When we recognize the peace that has always been true of us, the ego-mind surrenders the throne, but is not banished from the kingdom. Rather, it naturally assumes its appropriate role as servant, rather than master. We need the self-sense to function in the objective world, and it can act as a valuable navigation tool, assisting us in discovering what we’re made of (which is, after all, a good part of the reason why we took these human forms in the first place). It’s really now a matter of refusing to dwell on any thought, sensation, emotion, memory association, or pretense of knowledge. All that arises is self-liberated by non-attachment, letting go, surrender. This is a great relief!

As one sage remarked, “Thoughts arise and pass away. If the succeeding thought does not arise, the preceding thought cuts itself off.” In that way, the struggle is never given an opportunity to take root, because it is constantly being undermined by the natural attitude of surrender, non-dwelling, release. What might begin with some effort eventually will become spontaneous, if we refuse to fall for the tricks of the mind, and its trap of identification with and fixation on the figments of its own confused designs.
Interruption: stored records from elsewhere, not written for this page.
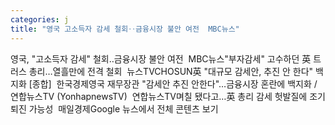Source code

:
 ```yaml
---
categories: j
title: "영국 고소득자 감세 철회‥금융시장 불안 여전  MBC뉴스"
---
```

영국, "고소득자 감세" 철회‥금융시장 불안 여전&nbsp;&nbsp;MBC뉴스"부자감세" 고수하던 英 트러스 총리…열흘만에 전격 철회&nbsp;&nbsp;뉴스TVCHOSUN英 "대규모 감세안, 추진 안 한다" 백지화 [종합]&nbsp;&nbsp;한국경제영국 재무장관 "감세안 추진 안한다"…금융시장 혼란에 백지화 / 연합뉴스TV (YonhapnewsTV)&nbsp;&nbsp;연합뉴스TV며칠 됐다고…英 총리 감세 헛발질에 조기퇴진 가능성&nbsp;&nbsp;매일경제Google 뉴스에서 전체 콘텐츠 보기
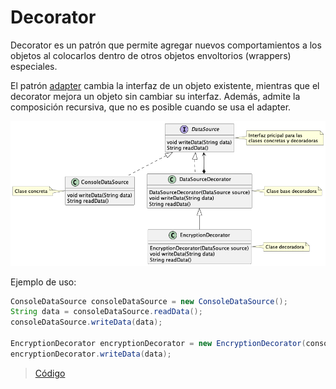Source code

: # Decorator

Decorator es un patrón que permite agregar nuevos comportamientos 
a los objetos al colocarlos dentro de otros objetos envoltorios (wrappers) especiales.

El patrón [adapter](./adapter.md) cambia la interfaz de un objeto existente, 
mientras que el decorator mejora un objeto sin cambiar su interfaz. 
Además, admite la composición recursiva, 
que no es posible cuando se usa el adapter.

![decorator](https://raw.githubusercontent.com/sauljabin/java-design-patterns/main/plantuml/structural/decorator.png)

Ejemplo de uso:

```java
ConsoleDataSource consoleDataSource = new ConsoleDataSource();
String data = consoleDataSource.readData();
consoleDataSource.writeData(data);

EncryptionDecorator encryptionDecorator = new EncryptionDecorator(consoleDataSource);
encryptionDecorator.writeData(data);
```

> [Código](https://github.com/sauljabin/java-design-patterns/tree/main/patterns/src/main/java/pattern/structural/decorator)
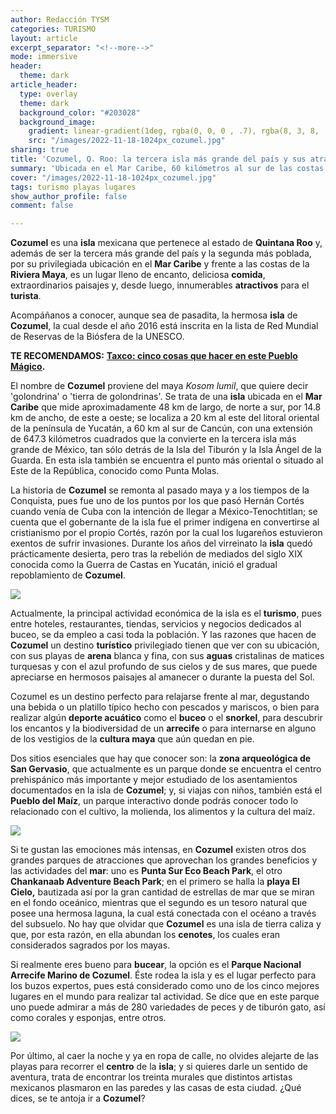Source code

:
 ```yaml
---
author: Redacción TYSM
categories: TURISMO
layout: article
excerpt_separator: "<!--more-->"
mode: immersive
header:
  theme: dark
article_header:
  type: overlay
  theme: dark
  background_color: "#203028"
  background_image:
    gradient: linear-gradient(1deg, rgba(0, 0, 0 , .7), rgba(8, 3, 8, .9))
    src: "/images/2022-11-18-1024px_cozumel.jpg"
sharing: true
title: 'Cozumel, Q. Roo: la tercera isla más grande del país y sus atractivos turísticos'
summary: 'Ubicada en el Mar Caribe, 60 kilómetros al sur de las costas de Cancún, '
cover: "/images/2022-11-18-1024px_cozumel.jpg"
tags: turismo playas lugares
show_author_profile: false
comment: false

---
```

**Cozumel** es una **isla** mexicana que pertenece al estado de **Quintana Roo** y, además de ser la tercera más grande del país y la segunda más poblada, por su privilegiada ubicación en el **Mar Caribe** y frente a las costas de la **Riviera Maya**, es un lugar lleno de encanto, deliciosa **comida**, extraordinarios paisajes y, desde luego, innumerables **atractivos** para el **turista**.

Acompáñanos a conocer, aunque sea de pasadita, la hermosa **isla** de **Cozumel**, la cual desde el año 2016 está inscrita en la lista de Red Mundial de Reservas de la Biósfera de la UNESCO.

**TE RECOMENDAMOS:** [**Taxco: cinco cosas que hacer en este Pueblo Mágico**](https://blog.tonoysumariachi.com/turismo/2022/04/22/taxco-de-alarcon-cinco-cosas-que-hacer.html)**.**

El nombre de **Cozumel** proviene del maya _Kosom lumil_, que quiere decir 'golondrina' o 'tierra de golondrinas'. Se trata de una **isla** ubicada en el **Mar Caribe** que mide aproximadamente 48 km de largo, de norte a sur, por 14.8 km de ancho, de este a oeste; se localiza a 20 km al este del litoral oriental de la península de Yucatán, a 60 km al sur de Cancún, con una extensión de 647.3 kilómetros cuadrados que la convierte en la tercera isla más grande de México, tan sólo detrás de la Isla del Tiburón y la Isla Ángel de la Guarda. En esta isla también se encuentra el punto más oriental o situado al Este de la República, conocido como Punta Molas.

La historia de **Cozumel** se remonta al pasado maya y a  los tiempos de la Conquista, pues fue uno de los puntos por los que pasó Hernán Cortés cuando venía de Cuba con la intención de llegar a México-Tenochtitlan; se cuenta que el gobernante de la isla fue el primer indígena en convertirse al cristianismo por el propio Cortés, razón por la cual los lugareños estuvieron exentos de sufrir invasiones. Durante los años del virreinato la **isla** quedó prácticamente desierta, pero tras la rebelión de mediados del siglo XIX conocida como la Guerra de Castas en Yucatán, inició el gradual repoblamiento de **Cozumel**.

![](https://upload.wikimedia.org/wikipedia/commons/3/32/Cozumel_Punta_Morena_Beach.JPG)

Actualmente, la principal actividad económica de la isla es el **turismo**, pues entre hoteles, restaurantes, tiendas, servicios y negocios dedicados al buceo, se da empleo a casi toda la población. Y las razones que hacen de **Cozumel** un destino **turístico** privilegiado tienen que ver con su ubicación, con sus playas de **arena** blanca y fina, con sus **aguas** cristalinas de matices turquesas y con el azul profundo de sus cielos y de sus mares, que puede apreciarse en hermosos paisajes al amanecer o durante la puesta del Sol.

Cozumel es un destino perfecto para relajarse frente al mar, degustando una bebida o un platillo típico hecho con pescados y mariscos, o bien para realizar algún **deporte acuático** como el **buceo** o el **snorkel**, para descubrir los encantos y la biodiversidad de un **arrecife** o para internarse en alguno de los vestigios de la **cultura maya** que aún quedan en pie.

Dos sitios esenciales que hay que conocer son: la **zona arqueológica de San Gervasio**, que actualmente es un parque donde se encuentra el centro prehispánico más importante y mejor estudiado de los asentamientos documentados en la isla de **Cozumel**; y, si viajas con niños, también está el **Pueblo del Maíz**, un parque interactivo donde podrás conocer todo lo relacionado con el cultivo, la molienda, los alimentos y la cultura  del maíz.

![](https://upload.wikimedia.org/wikipedia/commons/thumb/d/d9/Cozumel%2C_San_Gervasio_-_panoramio.jpg/1024px-Cozumel%2C_San_Gervasio_-_panoramio.jpg)

Si te gustan las emociones más intensas, en **Cozumel** existen otros dos grandes parques de atracciones que aprovechan los grandes beneficios y las actividades del **mar**: uno es **Punta Sur Eco Beach Park**, el otro **Chankanaab Adventure Beach Park**; en el primero se halla la **playa El Cielo,** bautizada así por la gran cantidad de estrellas de mar que se miran en el fondo oceánico, mientras que el segundo es un tesoro natural que posee una hermosa laguna, la cual está conectada con el océano a través del subsuelo. No hay que olvidar que **Cozumel** es una isla de tierra caliza y que, por esta razón, en ella abundan los **cenotes**, los cuales eran considerados sagrados por los mayas.

Si realmente eres bueno para **bucear**, la opción es el **Parque Nacional Arrecife Marino de Cozumel**. Éste rodea la isla y es el lugar perfecto para los buzos expertos, pues está considerado como uno de los cinco mejores lugares en el mundo para realizar tal actividad. Se dice que en este parque uno puede admirar a más de 280 variedades de peces y de tiburón gato, así como corales y esponjas, entre otros.

![](https://upload.wikimedia.org/wikipedia/commons/thumb/6/63/Arrecifes_de_Cozumel_National_Park.jpg/1024px-Arrecifes_de_Cozumel_National_Park.jpg)

Por último, al caer la noche y ya en ropa de calle, no olvides alejarte de las playas para recorrer el **centro** de la **isla**; y si quieres darle un sentido de aventura, trata de encontrar los treinta murales que distintos artistas mexicanos plasmaron en las paredes y las casas de esta ciudad. ¿Qué dices, se te antoja ir a **Cozumel**?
Truly, all that is required is to stop investing our attention and belief in the unreal. Letting go of the unreal includes refusing to grant any enduring reality to anything that we can think, feel, know, or imagine. Ultimately, that simply means seeing what is, as it is. Nothing needs to be given up, except our habitual tendency to fall for the story of me and mine, with all its ensuing strife. When the motive to know and control it all is seen through and released, we can allow ourselves to be lived by the Mystery, which is none other than Love Itself.

We don’t need to run off to India or Japan, or to some monastery, ashram, or temple. We don’t need to spend years at the foot of some guru, tying ourselves in knots or banging our heads against a wall. Our happiness, peace, and freedom are already true of us, it’s just that we have been mesmerized by a fable of self-existence that has blinded us to our actual nature. Recognizing that story as just a story, we can let it go right now. Losing oneself to find oneself is more than just a pious cliché, but literally describes the actual process of Realization. Why postpone?

Once Hotei, the legendary “Laughing Buddha”, encountered another sage on the road. The sage asked him, “What is the realization of The Buddha Way?” Hotei immediately plopped his sack down on the ground in silent answer. “Then,” asked the other, “what is the actualization of The Buddha Way?” At once the Hotei swung the sack over his shoulder again and walked on.